What about the work place? Do you enjoy working there? What about your life partner? Do you think he / she appreciates you? What about money? Do think it is enough to support you and your family? What about future? Is it going to be the same page?
I don't want to think about all those questions, but somehow they tend to mess around with my mind. I used to say that I love teaching... but sometimes I do feel like my job is not being appreciated by some of students. I used to say that I love working... but sometimes I feel like quitting my job and if I could, I would like to be a normal housewife.
The pressure is not the same for each one of us. Many of us do think about a lot of things and couldn't do much about it. We tend to keep it far away in a hidden place either in our mind or in our heart. Some people do take some actions to make sure all the negative thoughts are being pushed away. I tried so hard, but still, I couldn't throw those negative thoughts away.
What should I do? Crying is not the best solution. I'm sure many of us do feel alone in time like this. Talking to a friend might help, but do we tell the truth? Or should we hide a fact or two? Well, it is easier said than done. Talk is cheap. Friends come and go. Can you really find a real friend that can listen to you and to ease your pain?
Having problems is normal. But handling those problems is a different story. Like I said, thinking positively is not really easy in this real life. Some problems could be solved easily, but some might let you sink deep down into another world. I hate my job! Really! But, what can I do? It is my own choice. If I could turn back time, I think I would be someone else. (I wish!)

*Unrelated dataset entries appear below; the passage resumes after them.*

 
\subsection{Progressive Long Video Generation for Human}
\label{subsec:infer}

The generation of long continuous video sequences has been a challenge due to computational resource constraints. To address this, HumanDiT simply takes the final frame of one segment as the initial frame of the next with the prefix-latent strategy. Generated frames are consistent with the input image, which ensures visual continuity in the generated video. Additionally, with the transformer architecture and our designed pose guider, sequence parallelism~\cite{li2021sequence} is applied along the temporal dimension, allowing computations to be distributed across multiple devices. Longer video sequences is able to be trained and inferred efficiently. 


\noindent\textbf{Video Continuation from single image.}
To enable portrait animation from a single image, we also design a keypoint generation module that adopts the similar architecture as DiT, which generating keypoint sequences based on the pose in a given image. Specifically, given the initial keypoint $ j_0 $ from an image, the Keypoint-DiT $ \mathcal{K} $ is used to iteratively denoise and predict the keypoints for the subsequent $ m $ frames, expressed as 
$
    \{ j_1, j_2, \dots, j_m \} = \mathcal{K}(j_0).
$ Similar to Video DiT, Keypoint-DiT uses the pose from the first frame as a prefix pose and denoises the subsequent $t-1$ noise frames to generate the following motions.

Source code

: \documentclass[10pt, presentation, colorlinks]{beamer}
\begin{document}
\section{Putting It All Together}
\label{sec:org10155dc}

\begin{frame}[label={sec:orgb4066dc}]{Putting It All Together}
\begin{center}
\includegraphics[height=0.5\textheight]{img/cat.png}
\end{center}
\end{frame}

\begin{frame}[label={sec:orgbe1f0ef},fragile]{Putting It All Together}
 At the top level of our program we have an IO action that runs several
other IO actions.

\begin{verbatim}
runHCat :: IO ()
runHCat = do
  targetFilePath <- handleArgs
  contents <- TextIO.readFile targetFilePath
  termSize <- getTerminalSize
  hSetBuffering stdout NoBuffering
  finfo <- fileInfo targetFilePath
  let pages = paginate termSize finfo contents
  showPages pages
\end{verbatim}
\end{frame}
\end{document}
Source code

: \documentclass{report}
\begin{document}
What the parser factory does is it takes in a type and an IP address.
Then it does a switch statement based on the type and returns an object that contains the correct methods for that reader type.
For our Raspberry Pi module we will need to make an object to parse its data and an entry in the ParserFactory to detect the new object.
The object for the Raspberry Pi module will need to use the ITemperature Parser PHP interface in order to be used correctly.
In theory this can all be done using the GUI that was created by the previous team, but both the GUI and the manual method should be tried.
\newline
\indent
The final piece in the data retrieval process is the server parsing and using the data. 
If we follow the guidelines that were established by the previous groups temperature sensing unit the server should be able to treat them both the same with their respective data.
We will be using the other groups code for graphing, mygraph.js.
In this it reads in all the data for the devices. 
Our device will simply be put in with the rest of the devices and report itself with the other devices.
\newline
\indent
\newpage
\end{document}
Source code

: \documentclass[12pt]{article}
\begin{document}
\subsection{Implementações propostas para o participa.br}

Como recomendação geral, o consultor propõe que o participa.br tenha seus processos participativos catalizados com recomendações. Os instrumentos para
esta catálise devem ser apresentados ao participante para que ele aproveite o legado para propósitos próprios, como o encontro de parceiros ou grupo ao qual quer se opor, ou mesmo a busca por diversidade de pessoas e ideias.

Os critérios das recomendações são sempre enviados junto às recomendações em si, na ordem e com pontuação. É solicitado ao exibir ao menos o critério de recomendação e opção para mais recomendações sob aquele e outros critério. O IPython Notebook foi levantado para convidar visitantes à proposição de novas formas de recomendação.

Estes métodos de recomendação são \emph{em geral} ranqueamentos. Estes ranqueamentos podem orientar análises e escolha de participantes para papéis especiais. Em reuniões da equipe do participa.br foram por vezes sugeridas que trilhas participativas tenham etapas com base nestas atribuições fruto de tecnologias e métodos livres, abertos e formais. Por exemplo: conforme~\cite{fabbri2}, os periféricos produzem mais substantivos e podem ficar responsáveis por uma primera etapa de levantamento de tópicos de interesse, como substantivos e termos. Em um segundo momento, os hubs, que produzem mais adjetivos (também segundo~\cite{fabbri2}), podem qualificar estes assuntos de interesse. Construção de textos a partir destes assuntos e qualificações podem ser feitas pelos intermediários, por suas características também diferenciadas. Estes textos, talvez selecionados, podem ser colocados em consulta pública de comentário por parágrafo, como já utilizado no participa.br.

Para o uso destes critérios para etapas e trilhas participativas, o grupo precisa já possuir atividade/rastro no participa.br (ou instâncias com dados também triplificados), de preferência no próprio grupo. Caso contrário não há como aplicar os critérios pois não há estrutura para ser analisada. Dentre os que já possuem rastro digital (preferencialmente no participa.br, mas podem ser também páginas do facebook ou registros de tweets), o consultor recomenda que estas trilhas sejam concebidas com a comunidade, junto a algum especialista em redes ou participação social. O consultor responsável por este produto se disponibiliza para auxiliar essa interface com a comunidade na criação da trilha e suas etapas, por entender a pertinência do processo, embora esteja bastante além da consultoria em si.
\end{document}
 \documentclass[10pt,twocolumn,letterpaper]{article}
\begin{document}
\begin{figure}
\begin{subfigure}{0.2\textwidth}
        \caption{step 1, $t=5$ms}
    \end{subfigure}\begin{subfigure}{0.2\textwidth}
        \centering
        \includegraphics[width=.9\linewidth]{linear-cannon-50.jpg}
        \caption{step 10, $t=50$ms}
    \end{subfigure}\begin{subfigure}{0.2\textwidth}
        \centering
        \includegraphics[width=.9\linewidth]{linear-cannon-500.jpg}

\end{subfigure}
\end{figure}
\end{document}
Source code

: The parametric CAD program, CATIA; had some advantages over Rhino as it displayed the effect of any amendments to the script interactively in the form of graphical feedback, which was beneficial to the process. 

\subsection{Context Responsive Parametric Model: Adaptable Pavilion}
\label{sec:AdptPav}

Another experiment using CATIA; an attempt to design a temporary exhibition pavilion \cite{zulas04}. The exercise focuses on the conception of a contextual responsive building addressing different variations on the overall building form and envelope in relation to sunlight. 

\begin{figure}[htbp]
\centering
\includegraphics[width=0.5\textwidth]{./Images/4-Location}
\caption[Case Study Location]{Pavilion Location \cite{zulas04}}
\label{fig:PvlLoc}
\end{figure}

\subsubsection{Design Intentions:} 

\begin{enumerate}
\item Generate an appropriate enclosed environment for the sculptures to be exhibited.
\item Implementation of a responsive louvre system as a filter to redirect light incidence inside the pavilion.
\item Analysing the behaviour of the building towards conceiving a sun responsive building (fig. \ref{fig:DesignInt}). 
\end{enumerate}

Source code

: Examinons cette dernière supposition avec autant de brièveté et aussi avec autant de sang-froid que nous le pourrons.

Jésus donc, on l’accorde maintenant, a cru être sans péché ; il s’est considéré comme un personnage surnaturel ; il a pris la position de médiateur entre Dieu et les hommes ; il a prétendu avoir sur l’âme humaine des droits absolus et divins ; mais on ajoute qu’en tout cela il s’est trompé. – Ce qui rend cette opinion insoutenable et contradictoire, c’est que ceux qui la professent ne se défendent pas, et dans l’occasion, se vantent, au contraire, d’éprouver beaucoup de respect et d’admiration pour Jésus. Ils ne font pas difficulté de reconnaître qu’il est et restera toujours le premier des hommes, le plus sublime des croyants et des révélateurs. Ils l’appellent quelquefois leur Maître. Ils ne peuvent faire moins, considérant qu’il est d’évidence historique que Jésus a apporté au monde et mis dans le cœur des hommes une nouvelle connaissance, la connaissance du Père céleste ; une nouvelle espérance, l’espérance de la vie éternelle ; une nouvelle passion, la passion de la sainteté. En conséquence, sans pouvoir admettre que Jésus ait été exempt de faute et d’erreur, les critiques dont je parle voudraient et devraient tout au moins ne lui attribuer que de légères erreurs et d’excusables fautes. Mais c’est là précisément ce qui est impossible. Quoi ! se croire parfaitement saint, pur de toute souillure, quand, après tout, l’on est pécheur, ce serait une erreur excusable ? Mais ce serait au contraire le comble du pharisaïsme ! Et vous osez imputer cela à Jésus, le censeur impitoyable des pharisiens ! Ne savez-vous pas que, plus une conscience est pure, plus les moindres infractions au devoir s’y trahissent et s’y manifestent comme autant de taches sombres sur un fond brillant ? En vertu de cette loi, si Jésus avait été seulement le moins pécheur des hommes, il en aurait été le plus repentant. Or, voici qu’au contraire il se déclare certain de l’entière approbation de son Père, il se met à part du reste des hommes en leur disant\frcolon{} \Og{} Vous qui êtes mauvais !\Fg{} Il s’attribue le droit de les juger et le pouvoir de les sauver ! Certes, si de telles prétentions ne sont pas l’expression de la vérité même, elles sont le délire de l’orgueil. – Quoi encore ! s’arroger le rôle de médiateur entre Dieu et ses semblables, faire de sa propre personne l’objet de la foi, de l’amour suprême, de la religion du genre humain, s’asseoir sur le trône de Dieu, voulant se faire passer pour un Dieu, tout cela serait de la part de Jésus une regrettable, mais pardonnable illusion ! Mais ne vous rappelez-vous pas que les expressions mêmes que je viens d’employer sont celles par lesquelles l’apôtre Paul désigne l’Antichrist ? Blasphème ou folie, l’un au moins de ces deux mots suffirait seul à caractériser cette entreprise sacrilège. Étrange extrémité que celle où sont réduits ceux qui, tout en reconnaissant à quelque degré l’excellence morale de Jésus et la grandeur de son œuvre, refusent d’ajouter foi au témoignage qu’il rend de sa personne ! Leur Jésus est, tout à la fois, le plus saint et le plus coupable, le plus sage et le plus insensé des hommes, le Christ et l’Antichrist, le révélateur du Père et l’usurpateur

But there are things that I like for being me...having a wonderful husband and two lovable children in my life. My family is blessed...and I guess, my life is just another story on a big stage...I wonder, how will it end? Somehow, I will always say to myself, everything that happens to me is being planned by Allah and Allah knows it best. So...I'm going to appreciate myself more and I hope you all will think that way too...InsyaAllah.